# [The task]
All lines from the one holding "- date : 2018-11-20" to the end of the listing are to be output exactly, both ends included, with any pictures left out.
━━━
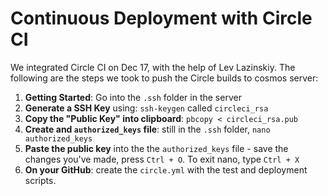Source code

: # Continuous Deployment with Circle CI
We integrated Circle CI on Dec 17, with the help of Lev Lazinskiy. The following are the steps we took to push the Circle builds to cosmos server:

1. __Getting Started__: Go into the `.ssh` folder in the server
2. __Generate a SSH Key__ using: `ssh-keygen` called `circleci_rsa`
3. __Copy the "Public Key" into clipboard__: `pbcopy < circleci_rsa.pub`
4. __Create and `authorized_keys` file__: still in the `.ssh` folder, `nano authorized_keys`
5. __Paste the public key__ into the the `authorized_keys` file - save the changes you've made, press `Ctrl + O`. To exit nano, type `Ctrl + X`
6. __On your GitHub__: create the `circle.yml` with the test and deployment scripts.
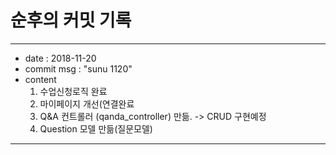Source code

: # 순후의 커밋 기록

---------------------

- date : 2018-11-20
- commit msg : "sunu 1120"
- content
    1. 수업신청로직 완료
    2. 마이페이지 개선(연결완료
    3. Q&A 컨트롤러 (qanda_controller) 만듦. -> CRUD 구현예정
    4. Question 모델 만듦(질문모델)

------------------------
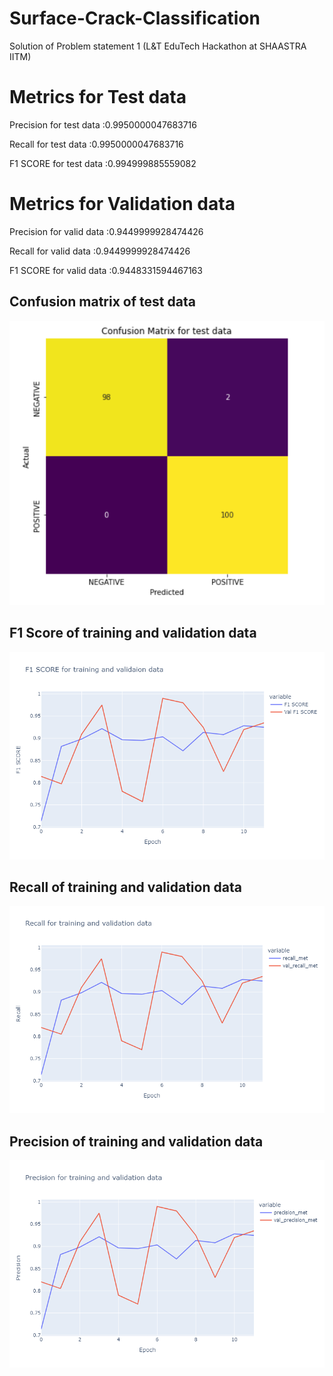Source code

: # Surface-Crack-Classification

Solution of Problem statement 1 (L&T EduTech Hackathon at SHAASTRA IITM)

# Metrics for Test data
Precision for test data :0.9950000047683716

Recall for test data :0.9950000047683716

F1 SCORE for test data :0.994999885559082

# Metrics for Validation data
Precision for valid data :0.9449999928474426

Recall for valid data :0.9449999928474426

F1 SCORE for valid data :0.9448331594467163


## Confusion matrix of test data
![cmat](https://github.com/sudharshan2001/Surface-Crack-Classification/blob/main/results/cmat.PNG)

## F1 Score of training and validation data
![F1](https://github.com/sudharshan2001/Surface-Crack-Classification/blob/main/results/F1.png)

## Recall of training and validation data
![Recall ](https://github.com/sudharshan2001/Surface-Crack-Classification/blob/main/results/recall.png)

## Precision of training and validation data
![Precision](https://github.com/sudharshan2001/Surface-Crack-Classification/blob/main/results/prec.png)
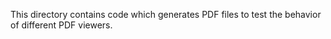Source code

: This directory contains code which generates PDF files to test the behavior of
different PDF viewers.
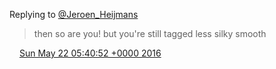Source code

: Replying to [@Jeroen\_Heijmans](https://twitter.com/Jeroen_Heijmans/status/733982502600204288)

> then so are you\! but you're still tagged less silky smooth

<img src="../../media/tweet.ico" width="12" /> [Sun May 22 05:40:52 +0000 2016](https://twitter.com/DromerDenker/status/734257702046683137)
━━━
# [Exercise result]
- date : 2018-11-20
- commit msg : "sunu 1120"
- content
    1. 수업신청로직 완료
    2. 마이페이지 개선(연결완료
    3. Q&A 컨트롤러 (qanda_controller) 만듦. -> CRUD 구현예정
    4. Question 모델 만듦(질문모델)

------------------------
Source code

: # Surface-Crack-Classification

Solution of Problem statement 1 (L&T EduTech Hackathon at SHAASTRA IITM)

# Metrics for Test data
Precision for test data :0.9950000047683716

Recall for test data :0.9950000047683716

F1 SCORE for test data :0.994999885559082

# Metrics for Validation data
Precision for valid data :0.9449999928474426

Recall for valid data :0.9449999928474426

F1 SCORE for valid data :0.9448331594467163


## Confusion matrix of test data
![cmat](https://github.com/sudharshan2001/Surface-Crack-Classification/blob/main/results/cmat.PNG)

## F1 Score of training and validation data
![F1](https://github.com/sudharshan2001/Surface-Crack-Classification/blob/main/results/F1.png)

## Recall of training and validation data
![Recall ](https://github.com/sudharshan2001/Surface-Crack-Classification/blob/main/results/recall.png)

## Precision of training and validation data
![Precision](https://github.com/sudharshan2001/Surface-Crack-Classification/blob/main/results/prec.png)
Source code

: This directory contains code which generates PDF files to test the behavior of
different PDF viewers.
Source code

: Replying to [@Jeroen\_Heijmans](https://twitter.com/Jeroen_Heijmans/status/733982502600204288)

> then so are you\! but you're still tagged less silky smooth

<img src="../../media/tweet.ico" width="12" /> [Sun May 22 05:40:52 +0000 2016](https://twitter.com/DromerDenker/status/734257702046683137)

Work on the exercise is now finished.